Exercise prompt
Only one span of the listing below is wanted: the lines from the one with "here is the 32 bit." through the one with "the result of", reproduced exactly, both ends kept.
________________________________________
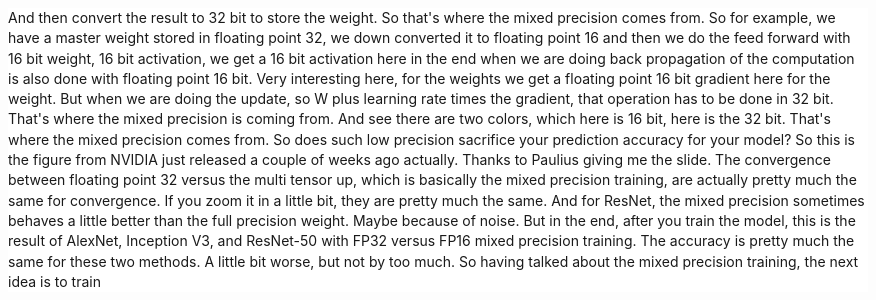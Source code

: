 And then convert the result
to 32 bit to store the weight.
So that's where the mixed
precision comes from.
So for example, we have
a master weight stored in
floating point 32, we down
converted it to floating
point 16 and then we do the
feed forward with 16 bit
weight, 16 bit activation,
we get a 16 bit activation
here in the end when we
are doing back propagation
of the computation is also done
with floating point 16 bit.
Very interesting here, for
the weights we get a floating
point 16 bit gradient here for the weight.
But when we are doing the
update, so W plus learning
rate times the gradient,
that operation has
to be done in 32 bit.
That's where the mixed
precision is coming from.
And see there are two
colors, which here is 16 bit,
here is the 32 bit.
That's where the mixed
precision comes from.
So does such low precision
sacrifice your prediction
accuracy for your model?
So this is the figure from
NVIDIA just released a couple
of weeks ago actually.
Thanks to Paulius giving me the slide.
The convergence between
floating point 32 versus
the multi tensor up, which
is basically the mixed
precision training, are
actually pretty much
the same for convergence.
If you zoom it in a little bit,
they are pretty much the same.
And for ResNet, the mixed
precision sometimes behaves
a little better than the
full precision weight.
Maybe because of noise.
But in the end, after you
train the model, this is
the result of AlexNet,
Inception V3, and ResNet-50
with FP32 versus FP16
mixed precision training.
The accuracy is pretty much the same
for these two methods.
A little bit worse, but not by too much.
So having talked about the
mixed precision training,
the next idea is to train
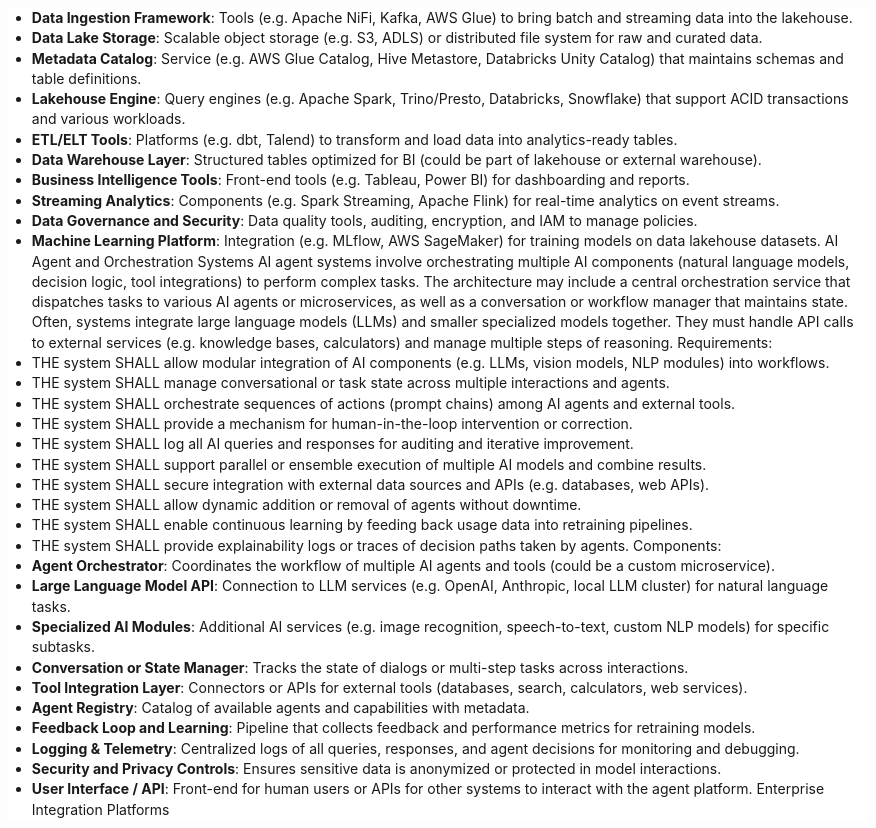 - **Data Ingestion Framework**: Tools (e.g. Apache NiFi, Kafka, AWS Glue) to bring batch and streaming data into the lakehouse.
- **Data Lake Storage**: Scalable object storage (e.g. S3, ADLS) or distributed file system for raw and curated data.
- **Metadata Catalog**: Service (e.g. AWS Glue Catalog, Hive Metastore, Databricks Unity Catalog) that maintains schemas and table definitions.
- **Lakehouse Engine**: Query engines (e.g. Apache Spark, Trino/Presto, Databricks, Snowflake) that support ACID transactions and various workloads.
- **ETL/ELT Tools**: Platforms (e.g. dbt, Talend) to transform and load data into analytics-ready tables.
- **Data Warehouse Layer**: Structured tables optimized for BI (could be part of lakehouse or external warehouse).
- **Business Intelligence Tools**: Front-end tools (e.g. Tableau, Power BI) for dashboarding and reports.
- **Streaming Analytics**: Components (e.g. Spark Streaming, Apache Flink) for real-time analytics on event streams.
- **Data Governance and Security**: Data quality tools, auditing, encryption, and IAM to manage policies.
- **Machine Learning Platform**: Integration (e.g. MLflow, AWS SageMaker) for training models on data lakehouse datasets.
AI Agent and Orchestration Systems
AI agent systems involve orchestrating multiple AI components (natural language models, decision logic, tool integrations) to perform complex tasks. The architecture may include a central orchestration service that dispatches tasks to various AI agents or microservices, as well as a conversation or workflow manager that maintains state. Often, systems integrate large language models (LLMs) and smaller specialized models together. They must handle API calls to external services (e.g. knowledge bases, calculators) and manage multiple steps of reasoning. Requirements:
- THE system SHALL allow modular integration of AI components (e.g. LLMs, vision models, NLP modules) into workflows.
- THE system SHALL manage conversational or task state across multiple interactions and agents.
- THE system SHALL orchestrate sequences of actions (prompt chains) among AI agents and external tools.
- THE system SHALL provide a mechanism for human-in-the-loop intervention or correction.
- THE system SHALL log all AI queries and responses for auditing and iterative improvement.
- THE system SHALL support parallel or ensemble execution of multiple AI models and combine results.
- THE system SHALL secure integration with external data sources and APIs (e.g. databases, web APIs).
- THE system SHALL allow dynamic addition or removal of agents without downtime.
- THE system SHALL enable continuous learning by feeding back usage data into retraining pipelines.
- THE system SHALL provide explainability logs or traces of decision paths taken by agents.
Components:
- **Agent Orchestrator**: Coordinates the workflow of multiple AI agents and tools (could be a custom microservice).
- **Large Language Model API**: Connection to LLM services (e.g. OpenAI, Anthropic, local LLM cluster) for natural language tasks.
- **Specialized AI Modules**: Additional AI services (e.g. image recognition, speech-to-text, custom NLP models) for specific subtasks.
- **Conversation or State Manager**: Tracks the state of dialogs or multi-step tasks across interactions.
- **Tool Integration Layer**: Connectors or APIs for external tools (databases, search, calculators, web services).
- **Agent Registry**: Catalog of available agents and capabilities with metadata.
- **Feedback Loop and Learning**: Pipeline that collects feedback and performance metrics for retraining models.
- **Logging & Telemetry**: Centralized logs of all queries, responses, and agent decisions for monitoring and debugging.
- **Security and Privacy Controls**: Ensures sensitive data is anonymized or protected in model interactions.
- **User Interface / API**: Front-end for human users or APIs for other systems to interact with the agent platform.
Enterprise Integration Platforms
________________________________________
Task result
here is the 32 bit.
That's where the mixed
precision comes from.
So does such low precision
sacrifice your prediction
accuracy for your model?
So this is the figure from
NVIDIA just released a couple
of weeks ago actually.
Thanks to Paulius giving me the slide.
The convergence between
floating point 32 versus
the multi tensor up, which
is basically the mixed
precision training, are
actually pretty much
the same for convergence.
If you zoom it in a little bit,
they are pretty much the same.
And for ResNet, the mixed
precision sometimes behaves
a little better than the
full precision weight.
Maybe because of noise.
But in the end, after you
train the model, this is
the result of AlexNet,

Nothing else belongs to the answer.